While Howard Dean and his Democratic rivals fought an increasingly bitter war of words over Iraq this week, the debate was joined by a leading Democrat who’s not running for president, Sen. Hillary Clinton. And in a measure of the sway the Clintons continue to hold over Democrats, both sides sought to put their own spin on her words.
After the capture of Saddam Hussein, the senator from New York laid out her own views on Iraq, in speeches and in interviews. She articulated sharp criticisms of the Bush administration while staking out an unapologetically hawkish position on Iraq.
“I was thrilled that Saddam Hussein had finally been captured,” she said in a Monday speech to the Council on Foreign Relations in New York. “Like many of you, I was glued to the television and the radio as I went about my daily business. We owe a great debt of gratitude to our troops, to the president, to our intelligence services, to all who had a hand in apprehending Saddam. Now he will be brought to justice, and we hope that the prospects for peace and stability in Iraq will improve.” Clinton made four key points: She doesn’t regret voting to authorize the president to go to war; she’s “delighted” that Saddam Hussein was captured; American troops should stay in Iraq for as long as they’re needed, and at higher levels than present, if necessary; and the postwar fight to secure Iraq is crucial.

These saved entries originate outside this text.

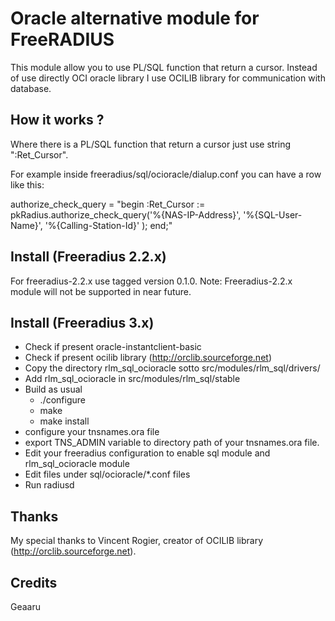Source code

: Oracle alternative module for FreeRADIUS
========================================

This module allow you to use PL/SQL function that return a cursor.
Instead of use directly OCI oracle library I use OCILIB library for
communication with database.

How it works ?
---------------

Where there is a PL/SQL function that return a cursor just use string ":Ret_Cursor".

For example inside freeradius/sql/ocioracle/dialup.conf you can have a row like this:

authorize_check_query = "begin :Ret_Cursor := pkRadius.authorize_check_query('%{NAS-IP-Address}', '%{SQL-User-Name}', '%{Calling-Station-Id}' ); end;"

Install (Freeradius 2.2.x)
--------------------------

For freeradius-2.2.x use tagged version 0.1.0.
Note: Freeradius-2.2.x module will not be supported in near future.


Install (Freeradius 3.x)
------------------------

* Check if present oracle-instantclient-basic
* Check if present ocilib library (http://orclib.sourceforge.net)
* Copy the directory rlm_sql_ocioracle sotto src/modules/rlm_sql/drivers/
* Add rlm_sql_ocioracle in src/modules/rlm_sql/stable
* Build as usual
  * ./configure
  * make
  * make install
* configure your tnsnames.ora file
* export TNS_ADMIN variable to directory path of your tnsnames.ora file.
* Edit your freeradius configuration to enable sql module and rlm_sql_ocioracle module
* Edit files under sql/ocioracle/*.conf files
* Run radiusd

Thanks
------

My special thanks to Vincent Rogier, creator of OCILIB library (http://orclib.sourceforge.net).

Credits
-------

Geaaru


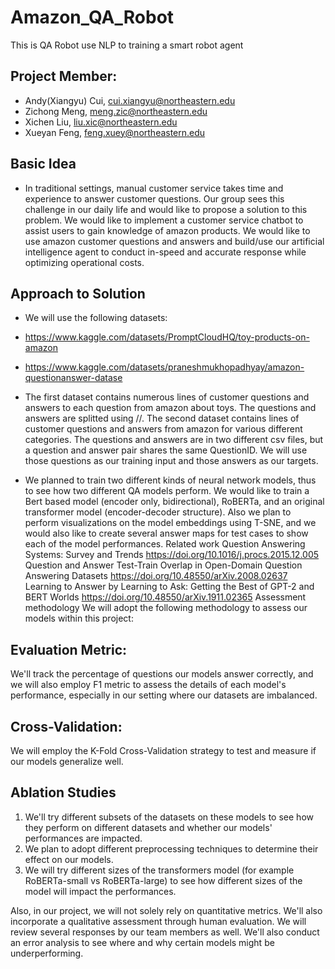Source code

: # Amazon_QA_Robot
This is QA Robot use NLP to training a smart robot agent

## Project Member:
- Andy(Xiangyu) Cui, cui.xiangyu@northeastern.edu
- Zichong Meng, meng.zic@northeastern.edu
- Xichen Liu, liu.xic@northeastern.edu
- Xueyan Feng, feng.xuey@northeastern.edu

## Basic Idea
- In traditional settings, manual customer service takes time and experience to answer customer questions. Our group sees this challenge in our daily life and would like to propose a solution to   this problem. We would like to implement a customer service chatbot to assist users to gain knowledge of amazon products. We would like to use amazon customer questions and answers and           build/use our artificial intelligence agent to conduct in-speed and accurate response while optimizing operational costs.

## Approach to Solution
- We will use the following datasets:
- https://www.kaggle.com/datasets/PromptCloudHQ/toy-products-on-amazon
- https://www.kaggle.com/datasets/praneshmukhopadhyay/amazon-questionanswer-datase

- The first dataset contains numerous lines of customer questions and answers to each question from amazon about toys. The questions and answers are splitted using //. The second dataset contains lines of customer questions and answers from amazon for various different categories. The questions and answers are in two different csv files, but a question and answer pair shares the same QuestionID. We will use those questions as our training input and those answers as our targets. 

- We planned to train two different kinds of neural network models, thus to see how two different QA models perform. We would like to train a Bert based model (encoder only, bidirectional), RoBERTa, and an original transformer model (encoder-decoder structure).
Also we plan to perform visualizations on the model embeddings using T-SNE, and we would also like to create several answer maps for test cases to show each of the model performances.
Related work
Question Answering Systems: Survey and Trends
https://doi.org/10.1016/j.procs.2015.12.005
Question and Answer Test-Train Overlap in Open-Domain Question Answering Datasets
https://doi.org/10.48550/arXiv.2008.02637
Learning to Answer by Learning to Ask: Getting the Best of GPT-2 and BERT Worlds
https://doi.org/10.48550/arXiv.1911.02365
Assessment methodology
We will adopt the following methodology to assess our models within this project:

## Evaluation Metric:
We'll track the percentage of questions our models answer correctly, and we will also employ F1 metric to assess the details of each model's performance, especially in our setting where our datasets are imbalanced.

 ## Cross-Validation:
We will employ the K-Fold Cross-Validation strategy to test and measure if our models generalize well.

## Ablation Studies
1. We'll try different subsets of the datasets on these models to see how they perform on different datasets and whether our models' performances are impacted.
2. We plan to adopt different preprocessing techniques to determine their effect on our models.
3. We will try different sizes of the transformers model (for example RoBERTa-small vs RoBERTa-large) to see how different sizes of the model will impact the performances.

Also, in our project, we will not solely rely on quantitative metrics. We'll also incorporate a qualitative assessment through human evaluation. We will review several responses by our team members as well. We'll also conduct an error analysis to see where and why certain models might be underperforming.

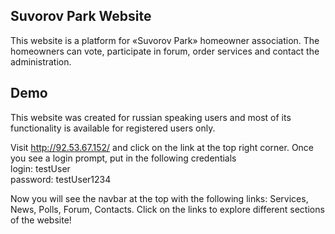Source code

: ## Suvorov Park Website

This website is a platform for «Suvorov Park» homeowner association. The homeowners can vote, participate in forum, order services and contact the administration. 

## Demo

This website was created for russian speaking users and most of its functionality is available for registered users only.<br>

Visit http://92.53.67.152/ and click on the link at the top right corner. Once you see a login prompt, put in the following credentials <br>
login: testUser  <br>
password: testUser1234 <br>

Now you will see the navbar at the top with the following links: Services, News, Polls, Forum, Contacts. Click on the links to explore different sections of the website!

Although talk of a secret plan for a late entry into this year’s race has mostly died down, Clinton has continued to lay the groundwork for a potential run for president in 2008, traveling around the country to give cheerleading speeches and putting her considerable fundraising ability to work for local party organizations and congressional candidates across the country. But with her talk about Iraq last week, it’s clear she’ll continue to play a role in the 2004 race, which is increasingly polarized on the topic of the war.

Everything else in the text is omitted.